**EXERCISE DATA:**
──────────────────────────────

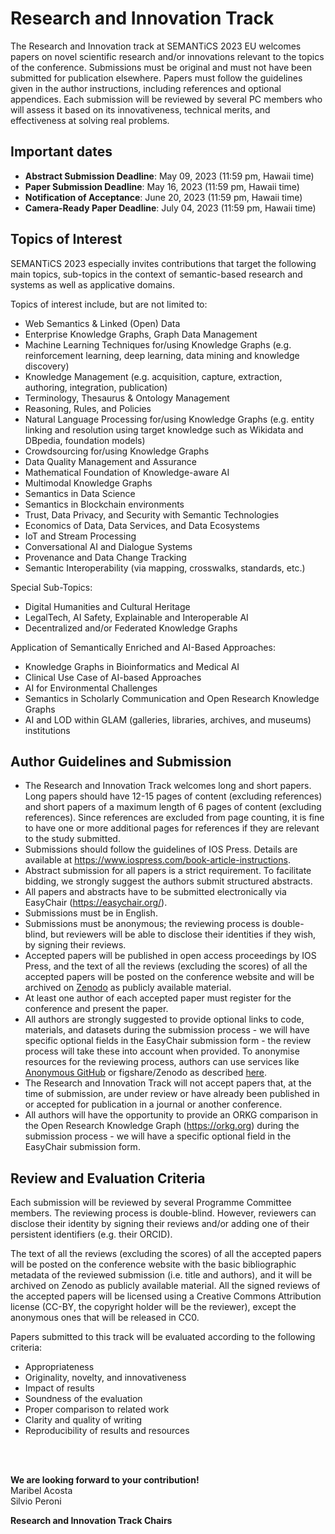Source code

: # Research and Innovation Track
The Research and Innovation track at SEMANTiCS 2023 EU welcomes papers on novel scientific research and/or innovations relevant to the topics of the conference. Submissions must be original and must not have been submitted for publication elsewhere. Papers must follow the guidelines given in the author instructions, including references and optional appendices. Each submission will be reviewed by several PC members who will assess it based on its innovativeness, technical merits, and effectiveness at solving real problems.

## Important dates
* **Abstract Submission Deadline**: May 09, 2023 (11:59 pm, Hawaii time)
* **Paper Submission Deadline**: May 16, 2023 (11:59 pm, Hawaii time)
* **Notification of Acceptance**: June 20, 2023 (11:59 pm, Hawaii time)
* **Camera-Ready Paper Deadline**: July 04, 2023 (11:59 pm, Hawaii time)  

## Topics of Interest
SEMANTiCS 2023 especially invites contributions that target the following main topics, sub-topics in the context of  semantic-based research and systems as well as applicative domains.

Topics of interest include, but are not limited to:
* Web Semantics & Linked (Open) Data
* Enterprise Knowledge Graphs, Graph Data Management
* Machine Learning Techniques for/using Knowledge Graphs (e.g. reinforcement learning, deep learning, data mining and knowledge discovery)
* Knowledge Management (e.g.  acquisition, capture, extraction, authoring, integration, publication)
* Terminology, Thesaurus & Ontology Management
* Reasoning, Rules, and Policies
* Natural Language Processing for/using Knowledge Graphs (e.g. entity linking and resolution using target knowledge such as Wikidata and DBpedia, foundation models)
* Crowdsourcing  for/using Knowledge Graphs
* Data Quality Management and Assurance
* Mathematical Foundation of Knowledge-aware AI
* Multimodal Knowledge Graphs
* Semantics in Data Science
* Semantics in Blockchain environments
* Trust, Data Privacy, and Security with Semantic Technologies
* Economics of Data, Data Services, and Data Ecosystems
* IoT and Stream Processing
* Conversational AI and Dialogue Systems
* Provenance and Data Change Tracking
* Semantic Interoperability (via mapping, crosswalks, standards, etc.)

Special Sub-Topics:
* Digital Humanities and Cultural Heritage
* LegalTech, AI Safety, Explainable and Interoperable AI
* Decentralized and/or Federated Knowledge Graphs

Application of Semantically Enriched and AI-Based Approaches:
* Knowledge Graphs in Bioinformatics and Medical AI
* Clinical Use Case of AI-based Approaches
* AI for Environmental Challenges  
* Semantics in Scholarly Communication and Open Research Knowledge Graphs
* AI and LOD within GLAM (galleries, libraries, archives, and museums) institutions

## Author Guidelines and Submission
* The Research and Innovation Track welcomes long and short papers. Long papers should have 12-15 pages of content (excluding references) and short papers of a maximum length of 6 pages of content (excluding references). Since references are excluded from page counting, it is fine to have one or more additional pages for references if they are relevant to the study submitted.  
* Submissions should follow the guidelines of IOS Press. Details are available at https://www.iospress.com/book-article-instructions.
* Abstract submission for all papers is a strict requirement. To facilitate bidding, we strongly suggest the authors submit structured abstracts.
* All papers and abstracts have to be submitted electronically via EasyChair (https://easychair.org/).
* Submissions must be in English.
* Submissions must be anonymous; the reviewing process is double-blind, but reviewers will be able to disclose their identities if they wish, by signing their reviews.
* Accepted papers will be published in open access proceedings by IOS Press, and the text of all the reviews (excluding the scores) of all the accepted papers will be posted on the conference website and will be archived on [Zenodo](https://zenodo.org/) as publicly available material.
* At least one author of each accepted paper must register for the conference and present the paper.
* All authors are strongly suggested to provide optional links to code, materials, and datasets during the submission process - we will have specific optional  fields in the EasyChair submission form - the review process will take these into account when provided. To anonymise resources for the reviewing process, authors can use services like [Anonymous GitHub](https://anonymous.4open.science/) or figshare/Zenodo as described [here](https://ineed.coffee/post/how-to-disclose-data-for-double-blind-review-and-make-it-archived-open-data-upon-acceptance#double-blind-data-submission-on-figshare).
* The Research and Innovation Track will not accept papers that, at the time of submission, are under review or have already been published in or accepted for publication in a journal or another conference.
* All authors will have the opportunity to provide an ORKG comparison in the Open Research Knowledge Graph (https://orkg.org) during the submission process - we will have a specific optional field in the EasyChair submission form.

## Review and Evaluation Criteria
Each submission will be reviewed by several Programme Committee members. The reviewing process is double-blind. However, reviewers can disclose their identity by signing their reviews and/or adding one of their persistent identifiers (e.g. their ORCID).

The text of all the reviews (excluding the scores) of all the accepted papers will be posted on the conference website with the basic bibliographic metadata of the reviewed submission (i.e. title and authors), and it will be archived on Zenodo as publicly available material. All the signed reviews of the accepted papers will be licensed using a Creative Commons Attribution license (CC-BY, the copyright holder will be the reviewer), except the anonymous ones that will be released in CC0.

Papers submitted to this track will be evaluated according to the following criteria:
* Appropriateness
* Originality, novelty, and innovativeness
* Impact of results
* Soundness of the evaluation
* Proper comparison to related work
* Clarity and quality of writing
* Reproducibility of results and resources

<br />
<br />

**We are looking forward to your contribution!**  
Maribel Acosta  
Silvio Peroni

**Research and Innovation Track Chairs**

──────────────────────────────

**INSTRUCTIONS FOR THE TASK:**
Reproduce the records above exactly, leaving out every picture they contain.

**REPLY:**
Source code

: # Research and Innovation Track
The Research and Innovation track at SEMANTiCS 2023 EU welcomes papers on novel scientific research and/or innovations relevant to the topics of the conference. Submissions must be original and must not have been submitted for publication elsewhere. Papers must follow the guidelines given in the author instructions, including references and optional appendices. Each submission will be reviewed by several PC members who will assess it based on its innovativeness, technical merits, and effectiveness at solving real problems.

## Important dates
* **Abstract Submission Deadline**: May 09, 2023 (11:59 pm, Hawaii time)
* **Paper Submission Deadline**: May 16, 2023 (11:59 pm, Hawaii time)
* **Notification of Acceptance**: June 20, 2023 (11:59 pm, Hawaii time)
* **Camera-Ready Paper Deadline**: July 04, 2023 (11:59 pm, Hawaii time)  

## Topics of Interest
SEMANTiCS 2023 especially invites contributions that target the following main topics, sub-topics in the context of  semantic-based research and systems as well as applicative domains.

Topics of interest include, but are not limited to:
* Web Semantics & Linked (Open) Data
* Enterprise Knowledge Graphs, Graph Data Management
* Machine Learning Techniques for/using Knowledge Graphs (e.g. reinforcement learning, deep learning, data mining and knowledge discovery)
* Knowledge Management (e.g.  acquisition, capture, extraction, authoring, integration, publication)
* Terminology, Thesaurus & Ontology Management
* Reasoning, Rules, and Policies
* Natural Language Processing for/using Knowledge Graphs (e.g. entity linking and resolution using target knowledge such as Wikidata and DBpedia, foundation models)
* Crowdsourcing  for/using Knowledge Graphs
* Data Quality Management and Assurance
* Mathematical Foundation of Knowledge-aware AI
* Multimodal Knowledge Graphs
* Semantics in Data Science
* Semantics in Blockchain environments
* Trust, Data Privacy, and Security with Semantic Technologies
* Economics of Data, Data Services, and Data Ecosystems
* IoT and Stream Processing
* Conversational AI and Dialogue Systems
* Provenance and Data Change Tracking
* Semantic Interoperability (via mapping, crosswalks, standards, etc.)

Special Sub-Topics:
* Digital Humanities and Cultural Heritage
* LegalTech, AI Safety, Explainable and Interoperable AI
* Decentralized and/or Federated Knowledge Graphs

Application of Semantically Enriched and AI-Based Approaches:
* Knowledge Graphs in Bioinformatics and Medical AI
* Clinical Use Case of AI-based Approaches
* AI for Environmental Challenges  
* Semantics in Scholarly Communication and Open Research Knowledge Graphs
* AI and LOD within GLAM (galleries, libraries, archives, and museums) institutions

## Author Guidelines and Submission
* The Research and Innovation Track welcomes long and short papers. Long papers should have 12-15 pages of content (excluding references) and short papers of a maximum length of 6 pages of content (excluding references). Since references are excluded from page counting, it is fine to have one or more additional pages for references if they are relevant to the study submitted.  
* Submissions should follow the guidelines of IOS Press. Details are available at https://www.iospress.com/book-article-instructions.
* Abstract submission for all papers is a strict requirement. To facilitate bidding, we strongly suggest the authors submit structured abstracts.
* All papers and abstracts have to be submitted electronically via EasyChair (https://easychair.org/).
* Submissions must be in English.
* Submissions must be anonymous; the reviewing process is double-blind, but reviewers will be able to disclose their identities if they wish, by signing their reviews.
* Accepted papers will be published in open access proceedings by IOS Press, and the text of all the reviews (excluding the scores) of all the accepted papers will be posted on the conference website and will be archived on [Zenodo](https://zenodo.org/) as publicly available material.
* At least one author of each accepted paper must register for the conference and present the paper.
* All authors are strongly suggested to provide optional links to code, materials, and datasets during the submission process - we will have specific optional  fields in the EasyChair submission form - the review process will take these into account when provided. To anonymise resources for the reviewing process, authors can use services like [Anonymous GitHub](https://anonymous.4open.science/) or figshare/Zenodo as described [here](https://ineed.coffee/post/how-to-disclose-data-for-double-blind-review-and-make-it-archived-open-data-upon-acceptance#double-blind-data-submission-on-figshare).
* The Research and Innovation Track will not accept papers that, at the time of submission, are under review or have already been published in or accepted for publication in a journal or another conference.
* All authors will have the opportunity to provide an ORKG comparison in the Open Research Knowledge Graph (https://orkg.org) during the submission process - we will have a specific optional field in the EasyChair submission form.

## Review and Evaluation Criteria
Each submission will be reviewed by several Programme Committee members. The reviewing process is double-blind. However, reviewers can disclose their identity by signing their reviews and/or adding one of their persistent identifiers (e.g. their ORCID).

The text of all the reviews (excluding the scores) of all the accepted papers will be posted on the conference website with the basic bibliographic metadata of the reviewed submission (i.e. title and authors), and it will be archived on Zenodo as publicly available material. All the signed reviews of the accepted papers will be licensed using a Creative Commons Attribution license (CC-BY, the copyright holder will be the reviewer), except the anonymous ones that will be released in CC0.

Papers submitted to this track will be evaluated according to the following criteria:
* Appropriateness
* Originality, novelty, and innovativeness
* Impact of results
* Soundness of the evaluation
* Proper comparison to related work
* Clarity and quality of writing
* Reproducibility of results and resources

<br />
<br />

**We are looking forward to your contribution!**  
Maribel Acosta  
Silvio Peroni

**Research and Innovation Track Chairs**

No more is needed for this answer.